Una serata di festa durante la quale sono stati premiati artisti di fama internazionale. Tra le 13 opere in gara ha vinto l’opera Senza Titolo di Rosaria Iazzetta

In una serata piena di colore, musica ed emozione, nonché dei brillanti riflessi delle opere in alluminio, si è conclusa la VI edizione del Premio COMEL Vanna Migliorin Arte Contemporanea.
Una competizione nata a Latina nel 2012 per ricordare un’imprenditrice, grande appassionata d’arte e mamma affettuosa, che ha lasciato ai propri cari uno slancio, una grinta e tanto amore che li hanno portati lontano.

Infatti il premio in sei edizioni ha raggiunto grandi risultati oltre 1500 artisti coinvolti, tra italiani e provenienti svariati paesi d’Europa; fama giunta negli Stati Uniti, in Giappone e in Medio Oriente, paesi da cui arrivano domande di partecipazione, che purtroppo non possono essere accettate.
Con gli anni il Premio, oltre a essere una competizione, è diventato un potente strumento di condivisione e aggregazione, tanto che gli artisti che hanno partecipato alle edizioni precedenti tornano agli appuntamenti di apertura e chiusura per ritrovare gli organizzatori (la famiglia Mazzola che gestisce la CO.ME.L. azienda che lavora profilati in alluminio, e unico sponsor del Premio) e gli altri partecipanti, per scambiare opinioni, pareri e perché no iniziare collaborazioni in altre parti d’Italia.

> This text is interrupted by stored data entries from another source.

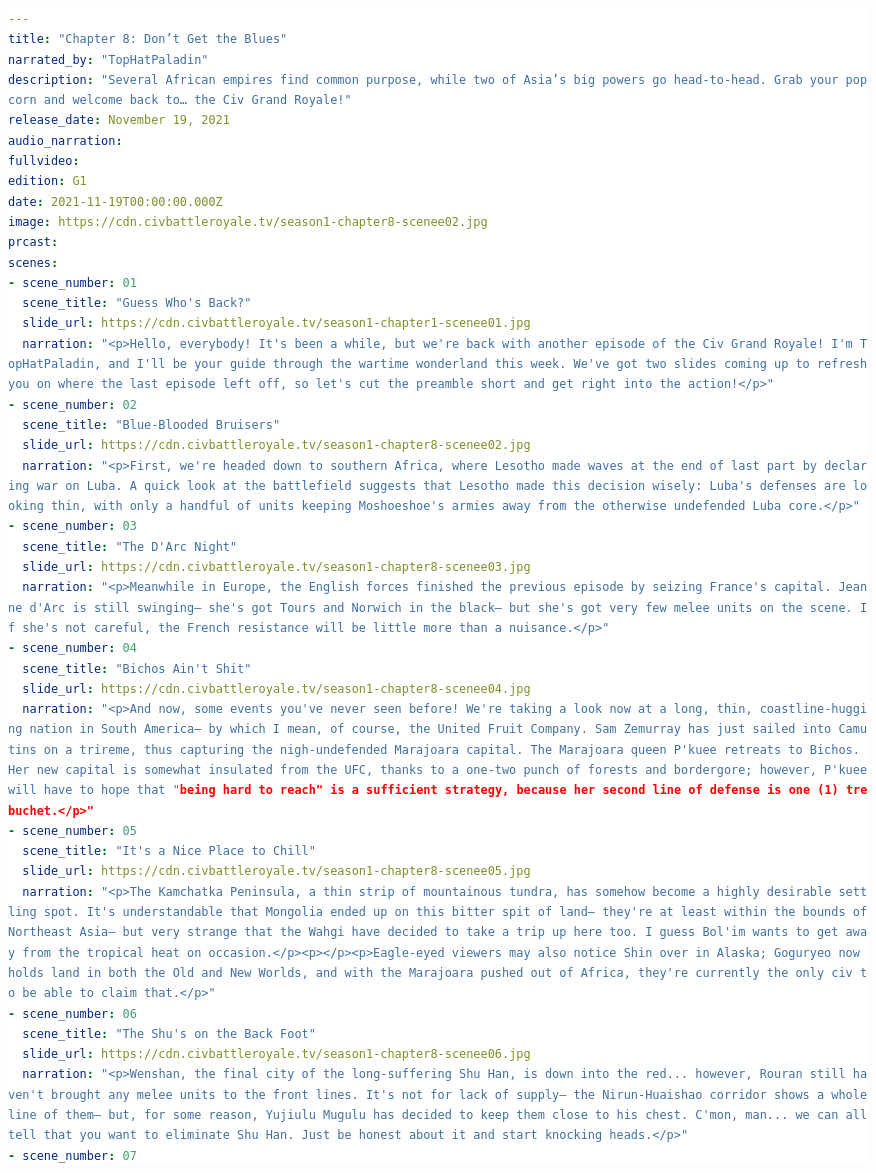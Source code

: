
 ```yaml
---
title: "Chapter 8: Don’t Get the Blues"
narrated_by: "TopHatPaladin"
description: "Several African empires find common purpose, while two of Asia’s big powers go head-to-head. Grab your popcorn and welcome back to… the Civ Grand Royale!"
release_date: November 19, 2021
audio_narration:
fullvideo:
edition: G1
date: 2021-11-19T00:00:00.000Z
image: https://cdn.civbattleroyale.tv/season1-chapter8-scenee02.jpg
prcast:
scenes:
- scene_number: 01
  scene_title: "Guess Who's Back?"
  slide_url: https://cdn.civbattleroyale.tv/season1-chapter1-scenee01.jpg
  narration: "<p>Hello, everybody! It's been a while, but we're back with another episode of the Civ Grand Royale! I'm TopHatPaladin, and I'll be your guide through the wartime wonderland this week. We've got two slides coming up to refresh you on where the last episode left off, so let's cut the preamble short and get right into the action!</p>"
- scene_number: 02
  scene_title: "Blue-Blooded Bruisers"
  slide_url: https://cdn.civbattleroyale.tv/season1-chapter8-scenee02.jpg
  narration: "<p>First, we're headed down to southern Africa, where Lesotho made waves at the end of last part by declaring war on Luba. A quick look at the battlefield suggests that Lesotho made this decision wisely: Luba's defenses are looking thin, with only a handful of units keeping Moshoeshoe's armies away from the otherwise undefended Luba core.</p>"
- scene_number: 03
  scene_title: "The D'Arc Night"
  slide_url: https://cdn.civbattleroyale.tv/season1-chapter8-scenee03.jpg
  narration: "<p>Meanwhile in Europe, the English forces finished the previous episode by seizing France's capital. Jeanne d'Arc is still swinging— she's got Tours and Norwich in the black— but she's got very few melee units on the scene. If she's not careful, the French resistance will be little more than a nuisance.</p>"
- scene_number: 04
  scene_title: "Bichos Ain't Shit"
  slide_url: https://cdn.civbattleroyale.tv/season1-chapter8-scenee04.jpg
  narration: "<p>And now, some events you've never seen before! We're taking a look now at a long, thin, coastline-hugging nation in South America— by which I mean, of course, the United Fruit Company. Sam Zemurray has just sailed into Camutins on a trireme, thus capturing the nigh-undefended Marajoara capital. The Marajoara queen P'kuee retreats to Bichos. Her new capital is somewhat insulated from the UFC, thanks to a one-two punch of forests and bordergore; however, P'kuee will have to hope that "being hard to reach" is a sufficient strategy, because her second line of defense is one (1) trebuchet.</p>"
- scene_number: 05
  scene_title: "It's a Nice Place to Chill"
  slide_url: https://cdn.civbattleroyale.tv/season1-chapter8-scenee05.jpg
  narration: "<p>The Kamchatka Peninsula, a thin strip of mountainous tundra, has somehow become a highly desirable settling spot. It's understandable that Mongolia ended up on this bitter spit of land— they're at least within the bounds of Northeast Asia— but very strange that the Wahgi have decided to take a trip up here too. I guess Bol'im wants to get away from the tropical heat on occasion.</p><p></p><p>Eagle-eyed viewers may also notice Shin over in Alaska; Goguryeo now holds land in both the Old and New Worlds, and with the Marajoara pushed out of Africa, they're currently the only civ to be able to claim that.</p>"
- scene_number: 06
  scene_title: "The Shu's on the Back Foot"
  slide_url: https://cdn.civbattleroyale.tv/season1-chapter8-scenee06.jpg
  narration: "<p>Wenshan, the final city of the long-suffering Shu Han, is down into the red... however, Rouran still haven't brought any melee units to the front lines. It's not for lack of supply— the Nirun-Huaishao corridor shows a whole line of them— but, for some reason, Yujiulu Mugulu has decided to keep them close to his chest. C'mon, man... we can all tell that you want to eliminate Shu Han. Just be honest about it and start knocking heads.</p>"
- scene_number: 07
```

Dunque una serata di festa quella di sabato 28 ottobre che ha concluso la mostra Sinuosità dell’Alluminio e durante la quale la giuria quasi al completo (erano presenti il presidente Giorgio Agnisola, e i giurati Loredana Rea e Marco Nocca) ha annunciato i nomi dei vincitori di quest’anno motivandone accuratamente la scelta.

Rosaria Iazzetta (Mugnano di Napoli, NA) con l’opera Senza Titolo ha ricevuto, con parere unanime, la preferenza dei giurati diventando ufficialmente la vincitrice della VI edizione. La giuria ha voluto premiare con una menzione speciale anche gli artisti Lele De Bonis di Torino per l’opera Sigmund, Lorenzo Galligani di Firenze per l’opera Acqua e George King da Londra per l’opera Holding Pattern.

Protagonista della scelta dei vincitori anche il pubblico che, visitando la mostra, ha votato gli artisti e le opere preferite, decretando come artista più amato il comasco Emilio Alberti con l’opera Tempesta (Onda); in totale accordo con la votazione degli studenti del Liceo Artistico di Latina, che hanno vistato la mostra e votato le opere preferite.
Tante le presenze nel pomeriggio di chiusura, alta la partecipazione di pubblico e degli artisti finalisti che hanno dimostrato un’attenzione e un affetto particolare per il Premio.
Una serata di allegria e convivialità, allietata dalle note della chitarra di Riccardo Garcia Rubi e del violino di Claudio Merico.